*WORK TO COMPLETE*.
Report, from the records below, every line where the word "failed" appears.

*PROVIDED DATA*.
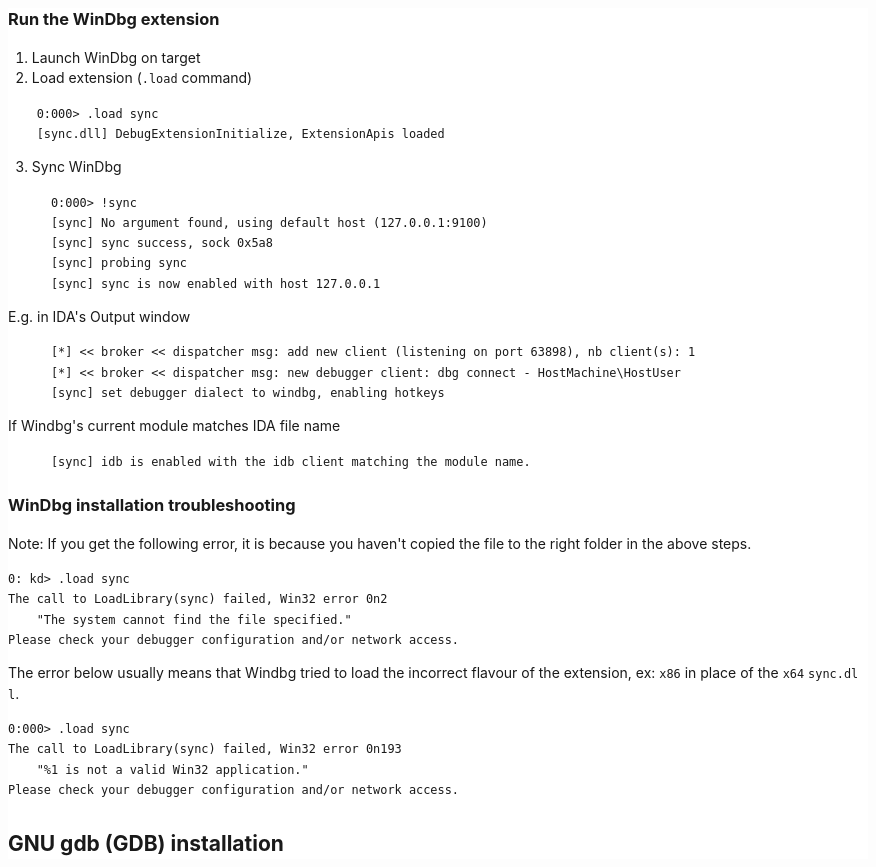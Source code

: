 ### Run the WinDbg extension

1. Launch WinDbg on target
2. Load extension (``.load`` command)

```
    0:000> .load sync
    [sync.dll] DebugExtensionInitialize, ExtensionApis loaded
```

3. Sync WinDbg

```
      0:000> !sync
      [sync] No argument found, using default host (127.0.0.1:9100)
      [sync] sync success, sock 0x5a8
      [sync] probing sync
      [sync] sync is now enabled with host 127.0.0.1
```

E.g. in IDA's Output window

```
      [*] << broker << dispatcher msg: add new client (listening on port 63898), nb client(s): 1
      [*] << broker << dispatcher msg: new debugger client: dbg connect - HostMachine\HostUser
      [sync] set debugger dialect to windbg, enabling hotkeys
```

If Windbg's current module matches IDA file name

```
      [sync] idb is enabled with the idb client matching the module name.
```

### WinDbg installation troubleshooting

Note: If you get the following error, it is because you haven't copied the file
to the right folder in the above steps.

```
0: kd> .load sync
The call to LoadLibrary(sync) failed, Win32 error 0n2
    "The system cannot find the file specified."
Please check your debugger configuration and/or network access.
```

The error below usually means that Windbg tried to load the incorrect flavour
of the extension, ex: ``x86`` in place of the ``x64`` `sync.dll`.

```
0:000> .load sync
The call to LoadLibrary(sync) failed, Win32 error 0n193
    "%1 is not a valid Win32 application."
Please check your debugger configuration and/or network access.
```

## GNU gdb (GDB) installation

*WRITTEN RESPONSE*.
The call to LoadLibrary(sync) failed, Win32 error 0n2
The call to LoadLibrary(sync) failed, Win32 error 0n193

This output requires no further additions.